Of course, covert successes are not rewarded with the giving of metals, ceremonies on TV or other public acknowledgements. For Ace’s role in the event he received only a handshake from President Reagan, a few nods and winks from his superiors and a new name and identity. Such is the nature of this business.
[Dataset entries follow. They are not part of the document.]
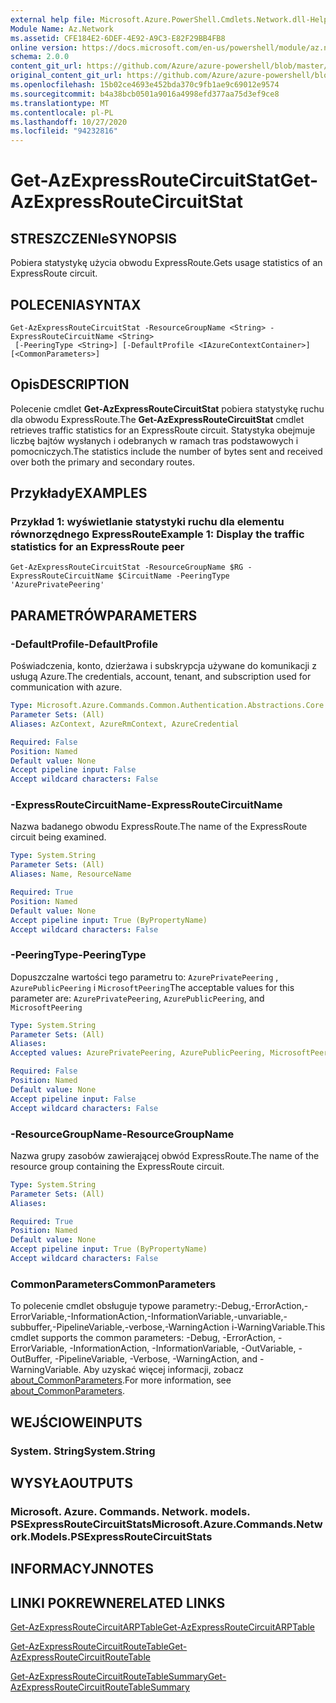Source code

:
 ```yaml
---
external help file: Microsoft.Azure.PowerShell.Cmdlets.Network.dll-Help.xml
Module Name: Az.Network
ms.assetid: CFE184E2-6DEF-4E92-A9C3-E82F29BB4FB8
online version: https://docs.microsoft.com/en-us/powershell/module/az.network/get-azexpressroutecircuitstat
schema: 2.0.0
content_git_url: https://github.com/Azure/azure-powershell/blob/master/src/Network/Network/help/Get-AzExpressRouteCircuitStat.md
original_content_git_url: https://github.com/Azure/azure-powershell/blob/master/src/Network/Network/help/Get-AzExpressRouteCircuitStat.md
ms.openlocfilehash: 15b02ce4693e452bda370c9fb1ae9c69012e9574
ms.sourcegitcommit: b4a38bcb0501a9016a4998efd377aa75d3ef9ce8
ms.translationtype: MT
ms.contentlocale: pl-PL
ms.lasthandoff: 10/27/2020
ms.locfileid: "94232816"
---
```

# <span data-ttu-id="e6a6d-101">Get-AzExpressRouteCircuitStat</span><span class="sxs-lookup"><span data-stu-id="e6a6d-101">Get-AzExpressRouteCircuitStat</span></span>

## <span data-ttu-id="e6a6d-102">STRESZCZENIe</span><span class="sxs-lookup"><span data-stu-id="e6a6d-102">SYNOPSIS</span></span>
<span data-ttu-id="e6a6d-103">Pobiera statystykę użycia obwodu ExpressRoute.</span><span class="sxs-lookup"><span data-stu-id="e6a6d-103">Gets usage statistics of an ExpressRoute circuit.</span></span>

## <span data-ttu-id="e6a6d-104">POLECENIA</span><span class="sxs-lookup"><span data-stu-id="e6a6d-104">SYNTAX</span></span>

```
Get-AzExpressRouteCircuitStat -ResourceGroupName <String> -ExpressRouteCircuitName <String>
 [-PeeringType <String>] [-DefaultProfile <IAzureContextContainer>] [<CommonParameters>]
```

## <span data-ttu-id="e6a6d-105">Opis</span><span class="sxs-lookup"><span data-stu-id="e6a6d-105">DESCRIPTION</span></span>
<span data-ttu-id="e6a6d-106">Polecenie cmdlet **Get-AzExpressRouteCircuitStat** pobiera statystykę ruchu dla obwodu ExpressRoute.</span><span class="sxs-lookup"><span data-stu-id="e6a6d-106">The **Get-AzExpressRouteCircuitStat** cmdlet retrieves traffic statistics for an ExpressRoute circuit.</span></span> <span data-ttu-id="e6a6d-107">Statystyka obejmuje liczbę bajtów wysłanych i odebranych w ramach tras podstawowych i pomocniczych.</span><span class="sxs-lookup"><span data-stu-id="e6a6d-107">The statistics include the number of bytes sent and received over both the primary and secondary routes.</span></span>

## <span data-ttu-id="e6a6d-108">Przykłady</span><span class="sxs-lookup"><span data-stu-id="e6a6d-108">EXAMPLES</span></span>

### <span data-ttu-id="e6a6d-109">Przykład 1: wyświetlanie statystyki ruchu dla elementu równorzędnego ExpressRoute</span><span class="sxs-lookup"><span data-stu-id="e6a6d-109">Example 1: Display the traffic statistics for an ExpressRoute peer</span></span>
```
Get-AzExpressRouteCircuitStat -ResourceGroupName $RG -ExpressRouteCircuitName $CircuitName -PeeringType 'AzurePrivatePeering'
```

## <span data-ttu-id="e6a6d-110">PARAMETRÓW</span><span class="sxs-lookup"><span data-stu-id="e6a6d-110">PARAMETERS</span></span>

### <span data-ttu-id="e6a6d-111">-DefaultProfile</span><span class="sxs-lookup"><span data-stu-id="e6a6d-111">-DefaultProfile</span></span>
<span data-ttu-id="e6a6d-112">Poświadczenia, konto, dzierżawa i subskrypcja używane do komunikacji z usługą Azure.</span><span class="sxs-lookup"><span data-stu-id="e6a6d-112">The credentials, account, tenant, and subscription used for communication with azure.</span></span>

```yaml
Type: Microsoft.Azure.Commands.Common.Authentication.Abstractions.Core.IAzureContextContainer
Parameter Sets: (All)
Aliases: AzContext, AzureRmContext, AzureCredential

Required: False
Position: Named
Default value: None
Accept pipeline input: False
Accept wildcard characters: False
```

### <span data-ttu-id="e6a6d-113">-ExpressRouteCircuitName</span><span class="sxs-lookup"><span data-stu-id="e6a6d-113">-ExpressRouteCircuitName</span></span>
<span data-ttu-id="e6a6d-114">Nazwa badanego obwodu ExpressRoute.</span><span class="sxs-lookup"><span data-stu-id="e6a6d-114">The name of the ExpressRoute circuit being examined.</span></span>

```yaml
Type: System.String
Parameter Sets: (All)
Aliases: Name, ResourceName

Required: True
Position: Named
Default value: None
Accept pipeline input: True (ByPropertyName)
Accept wildcard characters: False
```

### <span data-ttu-id="e6a6d-115">-PeeringType</span><span class="sxs-lookup"><span data-stu-id="e6a6d-115">-PeeringType</span></span>
<span data-ttu-id="e6a6d-116">Dopuszczalne wartości tego parametru to: `AzurePrivatePeering` , `AzurePublicPeering` i `MicrosoftPeering`</span><span class="sxs-lookup"><span data-stu-id="e6a6d-116">The acceptable values for this parameter are: `AzurePrivatePeering`, `AzurePublicPeering`, and `MicrosoftPeering`</span></span>

```yaml
Type: System.String
Parameter Sets: (All)
Aliases:
Accepted values: AzurePrivatePeering, AzurePublicPeering, MicrosoftPeering

Required: False
Position: Named
Default value: None
Accept pipeline input: False
Accept wildcard characters: False
```

### <span data-ttu-id="e6a6d-117">-ResourceGroupName</span><span class="sxs-lookup"><span data-stu-id="e6a6d-117">-ResourceGroupName</span></span>
<span data-ttu-id="e6a6d-118">Nazwa grupy zasobów zawierającej obwód ExpressRoute.</span><span class="sxs-lookup"><span data-stu-id="e6a6d-118">The name of the resource group containing the ExpressRoute circuit.</span></span>

```yaml
Type: System.String
Parameter Sets: (All)
Aliases:

Required: True
Position: Named
Default value: None
Accept pipeline input: True (ByPropertyName)
Accept wildcard characters: False
```

### <span data-ttu-id="e6a6d-119">CommonParameters</span><span class="sxs-lookup"><span data-stu-id="e6a6d-119">CommonParameters</span></span>
<span data-ttu-id="e6a6d-120">To polecenie cmdlet obsługuje typowe parametry:-Debug,-ErrorAction,-ErrorVariable,-InformationAction,-InformationVariable,-unvariable,-subbuffer,-PipelineVariable,-verbose,-WarningAction i-WarningVariable.</span><span class="sxs-lookup"><span data-stu-id="e6a6d-120">This cmdlet supports the common parameters: -Debug, -ErrorAction, -ErrorVariable, -InformationAction, -InformationVariable, -OutVariable, -OutBuffer, -PipelineVariable, -Verbose, -WarningAction, and -WarningVariable.</span></span> <span data-ttu-id="e6a6d-121">Aby uzyskać więcej informacji, zobacz [about_CommonParameters](http://go.microsoft.com/fwlink/?LinkID=113216).</span><span class="sxs-lookup"><span data-stu-id="e6a6d-121">For more information, see [about_CommonParameters](http://go.microsoft.com/fwlink/?LinkID=113216).</span></span>

## <span data-ttu-id="e6a6d-122">WEJŚCIOWE</span><span class="sxs-lookup"><span data-stu-id="e6a6d-122">INPUTS</span></span>

### <span data-ttu-id="e6a6d-123">System. String</span><span class="sxs-lookup"><span data-stu-id="e6a6d-123">System.String</span></span>

## <span data-ttu-id="e6a6d-124">WYSYŁA</span><span class="sxs-lookup"><span data-stu-id="e6a6d-124">OUTPUTS</span></span>

### <span data-ttu-id="e6a6d-125">Microsoft. Azure. Commands. Network. models. PSExpressRouteCircuitStats</span><span class="sxs-lookup"><span data-stu-id="e6a6d-125">Microsoft.Azure.Commands.Network.Models.PSExpressRouteCircuitStats</span></span>

## <span data-ttu-id="e6a6d-126">INFORMACYJN</span><span class="sxs-lookup"><span data-stu-id="e6a6d-126">NOTES</span></span>

## <span data-ttu-id="e6a6d-127">LINKI POKREWNE</span><span class="sxs-lookup"><span data-stu-id="e6a6d-127">RELATED LINKS</span></span>

[<span data-ttu-id="e6a6d-128">Get-AzExpressRouteCircuitARPTable</span><span class="sxs-lookup"><span data-stu-id="e6a6d-128">Get-AzExpressRouteCircuitARPTable</span></span>](Get-AzExpressRouteCircuitARPTable.md)

[<span data-ttu-id="e6a6d-129">Get-AzExpressRouteCircuitRouteTable</span><span class="sxs-lookup"><span data-stu-id="e6a6d-129">Get-AzExpressRouteCircuitRouteTable</span></span>](Get-AzExpressRouteCircuitRouteTable.md)

[<span data-ttu-id="e6a6d-130">Get-AzExpressRouteCircuitRouteTableSummary</span><span class="sxs-lookup"><span data-stu-id="e6a6d-130">Get-AzExpressRouteCircuitRouteTableSummary</span></span>](Get-AzExpressRouteCircuitRouteTableSummary.md)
But Black-ops are never fully retired. On or about December 20 this year all communiqués with him suddenly fail
ed…telephone calls were not returned, email not answered, and his island home was shuttered. Ace had suddenly “gone dark” as they say in the spy business. He was nowhere to be found. We wondered about it. Then an article appeared in the WSJ, “…Pakistan, the world’s most unstable nuclear-armed nation is plunging deeper into crisis…Bhutto is assassinated…” Shortly afterwards, a small column in Reuters simply read, “The Cossack, Ivan Brusco, renowned as The Siberian Assassin, was found dead near the scene of Bhutto’s assassination.” It all left me puzzled, wondering somehow if it had anything to do with Ace’s sudden disappearance.

But it’s Christmas morning, a nice time with my family, and I begin to open the package from Pakistan. As I peeled away the cheap wrapping paper there appeared a grey Usanka, a Cossack hat, out of which fell a large piece of concrete stone with remnants of graffiti art, matching the German words, “Irgendwann faelt jedes Mauer”, translated ”At some time every wall must fall.” Along with it was a note card with the words inscribed, “All’s well…read Reuters. Ace

Life is certainly full of contradictory coincidences, but suddenly, like a completed puzzle, it began to make sense to me. Like I said, you can tell a lot about your friends by the gifts you get from them.